I have some grayscale image data (0-255). Depending on the NumPy type, I get different results for the dotted product. For example, x0

and x1

are the same image:

>>> x0
array([0, 0, 0, ..., 0, 0, 0], dtype=uint8)
>>> x1
array([0, 0, 0, ..., 0, 0, 0], dtype=uint8)
>>> (x0 == x1).all()
True
>>> np.dot(x0, x1)
133
>>> np.dot(x0.astype(np.float64), x1.astype(np.float64))
6750341.0

      

I know the second dot product is correct, because since they are the same image, the distance from the cosine should be 0:

>>> from scipy.spatial import distance
>>> distance.cosine(x0, x1)
0.99998029729164795
>>> distance.cosine(x0.astype(np.float64), x1.astype(np.float64))
0.0

      

Of course the dot product should work for integers.
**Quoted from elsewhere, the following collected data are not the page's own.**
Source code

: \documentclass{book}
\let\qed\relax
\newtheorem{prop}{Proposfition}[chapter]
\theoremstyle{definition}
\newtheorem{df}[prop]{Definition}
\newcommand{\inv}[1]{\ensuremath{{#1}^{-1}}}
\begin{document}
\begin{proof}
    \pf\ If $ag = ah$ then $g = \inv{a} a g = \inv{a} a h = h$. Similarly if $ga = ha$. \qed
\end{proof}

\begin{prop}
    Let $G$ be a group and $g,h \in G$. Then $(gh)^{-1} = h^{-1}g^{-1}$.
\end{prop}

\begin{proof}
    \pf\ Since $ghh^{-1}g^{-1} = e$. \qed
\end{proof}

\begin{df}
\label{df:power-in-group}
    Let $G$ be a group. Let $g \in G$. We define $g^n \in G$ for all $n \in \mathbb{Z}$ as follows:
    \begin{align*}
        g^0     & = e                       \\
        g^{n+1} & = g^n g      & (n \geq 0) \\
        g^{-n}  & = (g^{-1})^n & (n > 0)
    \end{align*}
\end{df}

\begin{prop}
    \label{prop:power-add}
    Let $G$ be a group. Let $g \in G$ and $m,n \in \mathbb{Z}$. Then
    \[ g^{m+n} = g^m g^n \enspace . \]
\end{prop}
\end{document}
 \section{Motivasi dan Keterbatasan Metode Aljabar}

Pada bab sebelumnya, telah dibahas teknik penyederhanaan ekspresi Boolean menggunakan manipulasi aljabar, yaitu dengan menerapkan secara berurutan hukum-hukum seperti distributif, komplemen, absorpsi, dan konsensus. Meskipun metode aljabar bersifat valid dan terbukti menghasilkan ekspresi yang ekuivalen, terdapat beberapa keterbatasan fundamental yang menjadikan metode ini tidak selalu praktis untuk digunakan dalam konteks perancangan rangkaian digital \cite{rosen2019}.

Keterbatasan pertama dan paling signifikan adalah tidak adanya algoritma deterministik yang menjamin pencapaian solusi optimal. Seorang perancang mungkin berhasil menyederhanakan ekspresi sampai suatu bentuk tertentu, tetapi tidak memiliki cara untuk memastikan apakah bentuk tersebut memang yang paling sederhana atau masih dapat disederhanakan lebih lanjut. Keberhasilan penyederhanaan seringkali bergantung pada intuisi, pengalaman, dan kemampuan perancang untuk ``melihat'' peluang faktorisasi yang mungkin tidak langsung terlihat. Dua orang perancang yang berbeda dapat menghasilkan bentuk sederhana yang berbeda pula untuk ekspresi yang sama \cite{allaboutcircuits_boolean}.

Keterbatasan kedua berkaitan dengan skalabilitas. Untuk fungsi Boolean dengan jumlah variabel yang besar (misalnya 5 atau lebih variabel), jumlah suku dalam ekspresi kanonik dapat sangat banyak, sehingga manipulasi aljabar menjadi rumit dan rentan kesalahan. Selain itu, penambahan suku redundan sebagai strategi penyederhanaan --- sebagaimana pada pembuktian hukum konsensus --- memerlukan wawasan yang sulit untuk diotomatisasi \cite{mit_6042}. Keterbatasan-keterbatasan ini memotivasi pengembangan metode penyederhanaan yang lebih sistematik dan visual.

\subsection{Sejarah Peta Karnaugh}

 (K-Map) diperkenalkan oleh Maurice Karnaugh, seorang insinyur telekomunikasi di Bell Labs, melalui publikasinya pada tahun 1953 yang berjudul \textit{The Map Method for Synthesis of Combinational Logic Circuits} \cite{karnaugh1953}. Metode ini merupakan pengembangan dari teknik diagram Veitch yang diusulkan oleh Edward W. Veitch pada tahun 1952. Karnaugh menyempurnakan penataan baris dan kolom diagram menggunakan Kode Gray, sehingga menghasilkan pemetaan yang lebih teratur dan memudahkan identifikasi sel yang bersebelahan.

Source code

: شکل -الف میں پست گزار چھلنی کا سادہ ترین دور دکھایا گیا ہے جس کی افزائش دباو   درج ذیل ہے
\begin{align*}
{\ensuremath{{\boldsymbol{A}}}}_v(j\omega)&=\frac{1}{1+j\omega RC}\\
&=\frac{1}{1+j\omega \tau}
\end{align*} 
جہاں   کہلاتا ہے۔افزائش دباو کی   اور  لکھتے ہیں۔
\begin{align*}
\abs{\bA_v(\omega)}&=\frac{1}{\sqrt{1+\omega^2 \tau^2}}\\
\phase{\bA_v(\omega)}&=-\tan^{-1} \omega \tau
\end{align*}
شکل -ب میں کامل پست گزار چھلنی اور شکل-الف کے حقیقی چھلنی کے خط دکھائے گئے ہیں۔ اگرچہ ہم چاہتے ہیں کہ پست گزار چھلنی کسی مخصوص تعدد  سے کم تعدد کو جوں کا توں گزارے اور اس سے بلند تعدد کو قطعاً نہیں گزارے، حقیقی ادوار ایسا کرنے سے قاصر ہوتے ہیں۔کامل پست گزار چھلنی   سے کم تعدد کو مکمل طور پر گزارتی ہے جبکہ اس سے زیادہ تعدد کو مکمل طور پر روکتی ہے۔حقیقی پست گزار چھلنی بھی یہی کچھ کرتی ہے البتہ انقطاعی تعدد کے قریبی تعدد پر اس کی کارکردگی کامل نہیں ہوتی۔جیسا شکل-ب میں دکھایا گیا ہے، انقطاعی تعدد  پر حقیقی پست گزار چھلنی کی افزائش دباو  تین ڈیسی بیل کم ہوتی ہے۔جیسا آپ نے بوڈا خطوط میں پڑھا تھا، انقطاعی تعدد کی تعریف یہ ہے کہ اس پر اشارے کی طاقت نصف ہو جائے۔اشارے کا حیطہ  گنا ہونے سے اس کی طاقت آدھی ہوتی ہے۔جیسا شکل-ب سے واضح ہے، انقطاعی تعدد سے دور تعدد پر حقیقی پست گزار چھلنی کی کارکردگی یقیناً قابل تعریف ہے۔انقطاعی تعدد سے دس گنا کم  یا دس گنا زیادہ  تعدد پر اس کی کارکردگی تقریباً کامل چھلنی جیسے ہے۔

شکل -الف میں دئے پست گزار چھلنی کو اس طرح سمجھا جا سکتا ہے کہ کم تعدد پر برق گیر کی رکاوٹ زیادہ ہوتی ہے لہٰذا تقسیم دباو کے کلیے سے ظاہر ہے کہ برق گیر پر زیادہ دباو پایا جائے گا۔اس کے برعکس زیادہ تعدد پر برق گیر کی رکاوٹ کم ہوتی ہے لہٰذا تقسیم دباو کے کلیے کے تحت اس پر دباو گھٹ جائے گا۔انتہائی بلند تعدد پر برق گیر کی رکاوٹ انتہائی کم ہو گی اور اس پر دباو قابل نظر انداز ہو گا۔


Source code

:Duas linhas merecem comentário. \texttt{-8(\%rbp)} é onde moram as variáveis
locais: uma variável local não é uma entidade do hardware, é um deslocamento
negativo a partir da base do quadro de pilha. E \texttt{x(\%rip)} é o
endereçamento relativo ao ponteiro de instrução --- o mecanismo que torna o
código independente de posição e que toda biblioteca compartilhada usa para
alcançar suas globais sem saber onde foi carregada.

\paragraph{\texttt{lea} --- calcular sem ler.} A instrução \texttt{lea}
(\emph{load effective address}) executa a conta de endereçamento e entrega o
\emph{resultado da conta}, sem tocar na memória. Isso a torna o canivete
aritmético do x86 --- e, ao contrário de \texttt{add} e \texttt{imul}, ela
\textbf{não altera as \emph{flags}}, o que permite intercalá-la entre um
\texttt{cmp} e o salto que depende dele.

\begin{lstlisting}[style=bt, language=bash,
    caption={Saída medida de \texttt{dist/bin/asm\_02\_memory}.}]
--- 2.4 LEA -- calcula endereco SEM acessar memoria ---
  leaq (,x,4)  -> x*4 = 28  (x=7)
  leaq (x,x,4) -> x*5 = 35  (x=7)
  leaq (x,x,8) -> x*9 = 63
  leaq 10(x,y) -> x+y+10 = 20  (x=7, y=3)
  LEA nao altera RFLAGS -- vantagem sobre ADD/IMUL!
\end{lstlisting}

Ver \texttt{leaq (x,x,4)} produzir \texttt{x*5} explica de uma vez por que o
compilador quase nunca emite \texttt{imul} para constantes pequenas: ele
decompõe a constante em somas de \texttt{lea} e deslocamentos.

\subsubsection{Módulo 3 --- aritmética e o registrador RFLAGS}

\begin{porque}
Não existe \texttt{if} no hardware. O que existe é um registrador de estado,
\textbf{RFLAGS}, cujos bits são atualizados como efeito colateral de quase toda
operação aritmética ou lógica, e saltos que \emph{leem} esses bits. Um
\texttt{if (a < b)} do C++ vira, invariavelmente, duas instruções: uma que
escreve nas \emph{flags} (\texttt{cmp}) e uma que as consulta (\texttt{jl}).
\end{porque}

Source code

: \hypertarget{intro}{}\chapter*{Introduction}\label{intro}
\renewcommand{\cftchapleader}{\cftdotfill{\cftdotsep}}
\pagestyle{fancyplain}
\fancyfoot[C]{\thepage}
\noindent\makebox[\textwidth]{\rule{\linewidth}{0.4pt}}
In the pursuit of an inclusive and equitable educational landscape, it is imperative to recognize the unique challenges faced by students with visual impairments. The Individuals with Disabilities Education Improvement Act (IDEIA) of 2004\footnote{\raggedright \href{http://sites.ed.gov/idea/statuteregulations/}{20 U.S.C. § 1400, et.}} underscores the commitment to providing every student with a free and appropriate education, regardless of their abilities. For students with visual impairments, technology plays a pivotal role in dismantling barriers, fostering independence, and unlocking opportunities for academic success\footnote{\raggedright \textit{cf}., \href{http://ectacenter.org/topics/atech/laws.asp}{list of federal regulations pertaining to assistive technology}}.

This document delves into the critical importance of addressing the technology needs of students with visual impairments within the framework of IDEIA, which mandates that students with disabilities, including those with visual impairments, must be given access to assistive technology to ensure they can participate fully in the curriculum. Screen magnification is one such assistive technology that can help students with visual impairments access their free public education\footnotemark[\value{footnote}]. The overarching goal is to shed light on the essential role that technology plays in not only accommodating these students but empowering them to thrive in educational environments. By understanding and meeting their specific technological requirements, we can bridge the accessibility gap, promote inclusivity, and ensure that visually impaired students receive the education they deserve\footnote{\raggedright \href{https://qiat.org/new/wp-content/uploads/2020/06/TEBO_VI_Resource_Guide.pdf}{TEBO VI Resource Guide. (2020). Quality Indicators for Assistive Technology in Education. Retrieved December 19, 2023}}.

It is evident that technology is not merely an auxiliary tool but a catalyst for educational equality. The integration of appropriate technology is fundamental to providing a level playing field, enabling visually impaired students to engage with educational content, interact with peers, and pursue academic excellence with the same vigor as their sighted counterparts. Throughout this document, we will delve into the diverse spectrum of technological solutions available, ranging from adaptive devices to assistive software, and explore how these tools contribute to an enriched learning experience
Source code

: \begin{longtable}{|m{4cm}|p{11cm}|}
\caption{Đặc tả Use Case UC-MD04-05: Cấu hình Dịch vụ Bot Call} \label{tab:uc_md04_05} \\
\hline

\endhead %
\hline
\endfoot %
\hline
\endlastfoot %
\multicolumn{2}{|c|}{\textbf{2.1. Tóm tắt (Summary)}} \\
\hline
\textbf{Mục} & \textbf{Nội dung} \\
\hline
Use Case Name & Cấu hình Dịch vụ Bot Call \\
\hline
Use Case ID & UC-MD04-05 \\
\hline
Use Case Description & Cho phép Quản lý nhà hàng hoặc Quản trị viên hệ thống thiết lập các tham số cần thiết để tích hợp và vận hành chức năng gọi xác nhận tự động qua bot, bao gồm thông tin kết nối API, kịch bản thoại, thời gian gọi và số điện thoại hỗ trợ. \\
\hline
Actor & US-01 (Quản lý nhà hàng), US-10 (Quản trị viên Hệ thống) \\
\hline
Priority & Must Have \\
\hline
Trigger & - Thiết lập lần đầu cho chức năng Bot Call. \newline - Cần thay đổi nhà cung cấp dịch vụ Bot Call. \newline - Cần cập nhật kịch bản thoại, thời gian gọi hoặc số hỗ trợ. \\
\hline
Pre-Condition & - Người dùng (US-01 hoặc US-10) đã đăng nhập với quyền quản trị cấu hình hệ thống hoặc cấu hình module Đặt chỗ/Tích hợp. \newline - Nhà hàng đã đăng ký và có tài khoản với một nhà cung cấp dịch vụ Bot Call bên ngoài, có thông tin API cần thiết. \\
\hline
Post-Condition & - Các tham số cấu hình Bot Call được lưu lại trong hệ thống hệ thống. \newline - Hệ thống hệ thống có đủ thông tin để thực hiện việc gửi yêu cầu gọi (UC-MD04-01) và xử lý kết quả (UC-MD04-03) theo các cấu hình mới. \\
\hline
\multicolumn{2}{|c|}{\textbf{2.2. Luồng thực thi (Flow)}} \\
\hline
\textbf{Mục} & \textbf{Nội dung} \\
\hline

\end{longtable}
And for small arrays it does:

>>> v = np.array([1,2,3], dtype=np.uint8)
>>> v
array([1, 2, 3], dtype=uint8)
>>> np.dot(v, v)
14
>>> np.dot(v.astype(np.float64), v.astype(np.float64))
14.0
>>> distance.cosine(v, v)
0.0

      

What's happening. Why does dot-to-dot give me different answers depending on the dtype?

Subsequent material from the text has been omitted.